#### Directions
Once the images are removed, repeat all of the entries exactly.

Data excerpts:
-.-.-

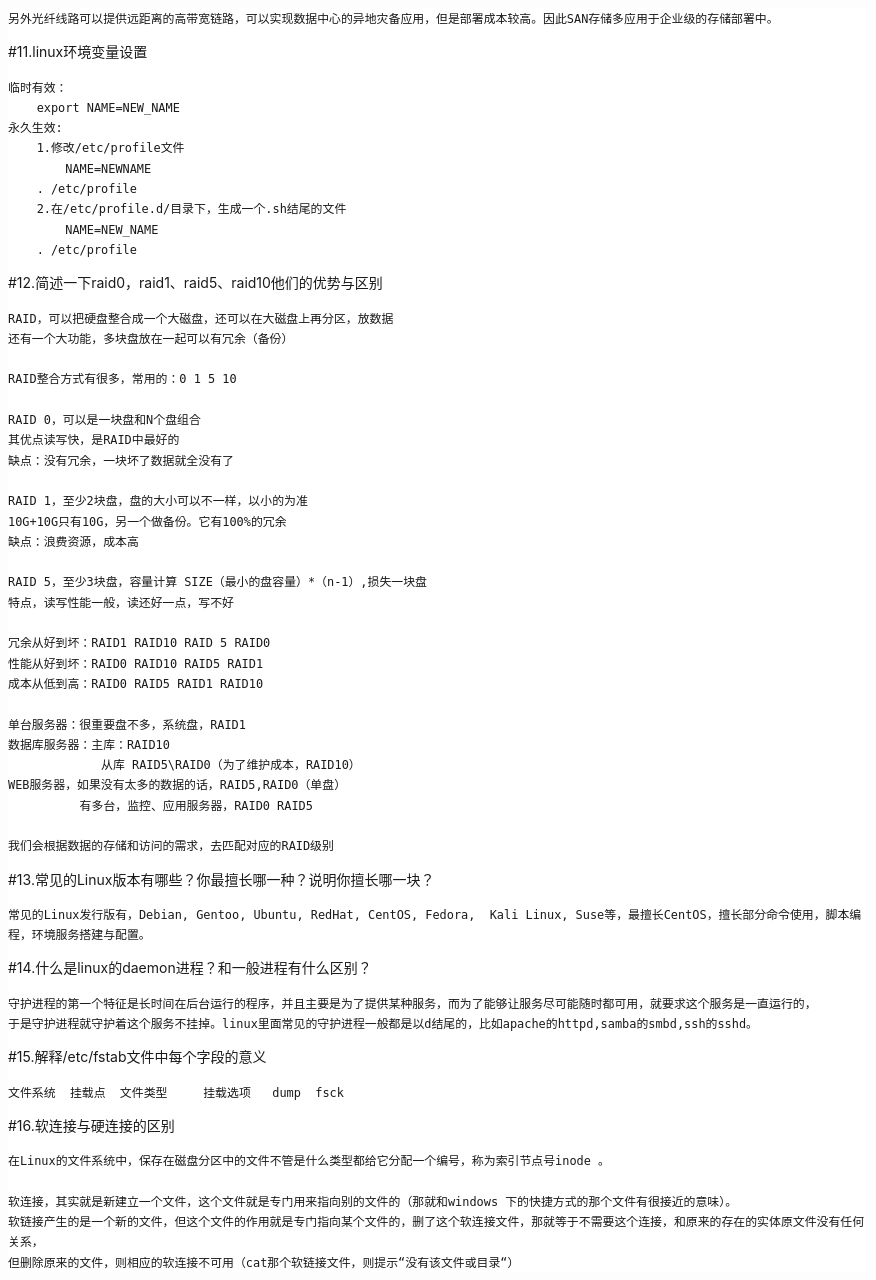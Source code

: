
 ```
另外光纤线路可以提供远距离的高带宽链路，可以实现数据中心的异地灾备应用，但是部署成本较高。因此SAN存储多应用于企业级的存储部署中。
```
#11.linux环境变量设置
```
临时有效：
	export NAME=NEW_NAME
永久生效:
	1.修改/etc/profile文件
		NAME=NEWNAME
	. /etc/profile
	2.在/etc/profile.d/目录下，生成一个.sh结尾的文件
		NAME=NEW_NAME
	. /etc/profile
```

#12.简述一下raid0，raid1、raid5、raid10他们的优势与区别
```
RAID，可以把硬盘整合成一个大磁盘，还可以在大磁盘上再分区，放数据
还有一个大功能，多块盘放在一起可以有冗余（备份）

RAID整合方式有很多，常用的：0 1 5 10

RAID 0，可以是一块盘和N个盘组合 
其优点读写快，是RAID中最好的
缺点：没有冗余，一块坏了数据就全没有了

RAID 1，至少2块盘，盘的大小可以不一样，以小的为准
10G+10G只有10G，另一个做备份。它有100%的冗余
缺点：浪费资源，成本高

RAID 5，至少3块盘，容量计算 SIZE（最小的盘容量）*（n-1）,损失一块盘
特点，读写性能一般，读还好一点，写不好

冗余从好到坏：RAID1 RAID10 RAID 5 RAID0
性能从好到坏：RAID0 RAID10 RAID5 RAID1
成本从低到高：RAID0 RAID5 RAID1 RAID10

单台服务器：很重要盘不多，系统盘，RAID1
数据库服务器：主库：RAID10 
			 从库 RAID5\RAID0（为了维护成本，RAID10）
WEB服务器，如果没有太多的数据的话，RAID5,RAID0（单盘）
		  有多台，监控、应用服务器，RAID0 RAID5

我们会根据数据的存储和访问的需求，去匹配对应的RAID级别
```
#13.常见的Linux版本有哪些？你最擅长哪一种？说明你擅长哪一块？
```
常见的Linux发行版有，Debian, Gentoo, Ubuntu, RedHat, CentOS, Fedora,  Kali Linux, Suse等，最擅长CentOS，擅长部分命令使用，脚本编程，环境服务搭建与配置。
```
#14.什么是linux的daemon进程？和一般进程有什么区别？
```
守护进程的第一个特征是长时间在后台运行的程序，并且主要是为了提供某种服务，而为了能够让服务尽可能随时都可用，就要求这个服务是一直运行的，
于是守护进程就守护着这个服务不挂掉。linux里面常见的守护进程一般都是以d结尾的，比如apache的httpd,samba的smbd,ssh的sshd。
```
#15.解释/etc/fstab文件中每个字段的意义
```
文件系统  挂载点  文件类型     挂载选项   dump  fsck                                                            
```
#16.软连接与硬连接的区别
```
在Linux的文件系统中，保存在磁盘分区中的文件不管是什么类型都给它分配一个编号，称为索引节点号inode 。

软连接，其实就是新建立一个文件，这个文件就是专门用来指向别的文件的（那就和windows 下的快捷方式的那个文件有很接近的意味）。
软链接产生的是一个新的文件，但这个文件的作用就是专门指向某个文件的，删了这个软连接文件，那就等于不需要这个连接，和原来的存在的实体原文件没有任何关系，
但删除原来的文件，则相应的软连接不可用（cat那个软链接文件，则提示“没有该文件或目录“）
```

-.-.-

#### Result of this task
Source code

:
 ```
另外光纤线路可以提供远距离的高带宽链路，可以实现数据中心的异地灾备应用，但是部署成本较高。因此SAN存储多应用于企业级的存储部署中。
```
#11.linux环境变量设置
```
临时有效：
	export NAME=NEW_NAME
永久生效:
	1.修改/etc/profile文件
		NAME=NEWNAME
	. /etc/profile
	2.在/etc/profile.d/目录下，生成一个.sh结尾的文件
		NAME=NEW_NAME
	. /etc/profile
```

#12.简述一下raid0，raid1、raid5、raid10他们的优势与区别
```
RAID，可以把硬盘整合成一个大磁盘，还可以在大磁盘上再分区，放数据
还有一个大功能，多块盘放在一起可以有冗余（备份）

RAID整合方式有很多，常用的：0 1 5 10

RAID 0，可以是一块盘和N个盘组合 
其优点读写快，是RAID中最好的
缺点：没有冗余，一块坏了数据就全没有了

RAID 1，至少2块盘，盘的大小可以不一样，以小的为准
10G+10G只有10G，另一个做备份。它有100%的冗余
缺点：浪费资源，成本高

RAID 5，至少3块盘，容量计算 SIZE（最小的盘容量）*（n-1）,损失一块盘
特点，读写性能一般，读还好一点，写不好

冗余从好到坏：RAID1 RAID10 RAID 5 RAID0
性能从好到坏：RAID0 RAID10 RAID5 RAID1
成本从低到高：RAID0 RAID5 RAID1 RAID10

单台服务器：很重要盘不多，系统盘，RAID1
数据库服务器：主库：RAID10 
			 从库 RAID5\RAID0（为了维护成本，RAID10）
WEB服务器，如果没有太多的数据的话，RAID5,RAID0（单盘）
		  有多台，监控、应用服务器，RAID0 RAID5

我们会根据数据的存储和访问的需求，去匹配对应的RAID级别
```
#13.常见的Linux版本有哪些？你最擅长哪一种？说明你擅长哪一块？
```
常见的Linux发行版有，Debian, Gentoo, Ubuntu, RedHat, CentOS, Fedora,  Kali Linux, Suse等，最擅长CentOS，擅长部分命令使用，脚本编程，环境服务搭建与配置。
```
#14.什么是linux的daemon进程？和一般进程有什么区别？
```
守护进程的第一个特征是长时间在后台运行的程序，并且主要是为了提供某种服务，而为了能够让服务尽可能随时都可用，就要求这个服务是一直运行的，
于是守护进程就守护着这个服务不挂掉。linux里面常见的守护进程一般都是以d结尾的，比如apache的httpd,samba的smbd,ssh的sshd。
```
#15.解释/etc/fstab文件中每个字段的意义
```
文件系统  挂载点  文件类型     挂载选项   dump  fsck                                                            
```
#16.软连接与硬连接的区别
```
在Linux的文件系统中，保存在磁盘分区中的文件不管是什么类型都给它分配一个编号，称为索引节点号inode 。

软连接，其实就是新建立一个文件，这个文件就是专门用来指向别的文件的（那就和windows 下的快捷方式的那个文件有很接近的意味）。
软链接产生的是一个新的文件，但这个文件的作用就是专门指向某个文件的，删了这个软连接文件，那就等于不需要这个连接，和原来的存在的实体原文件没有任何关系，
但删除原来的文件，则相应的软连接不可用（cat那个软链接文件，则提示“没有该文件或目录“）
```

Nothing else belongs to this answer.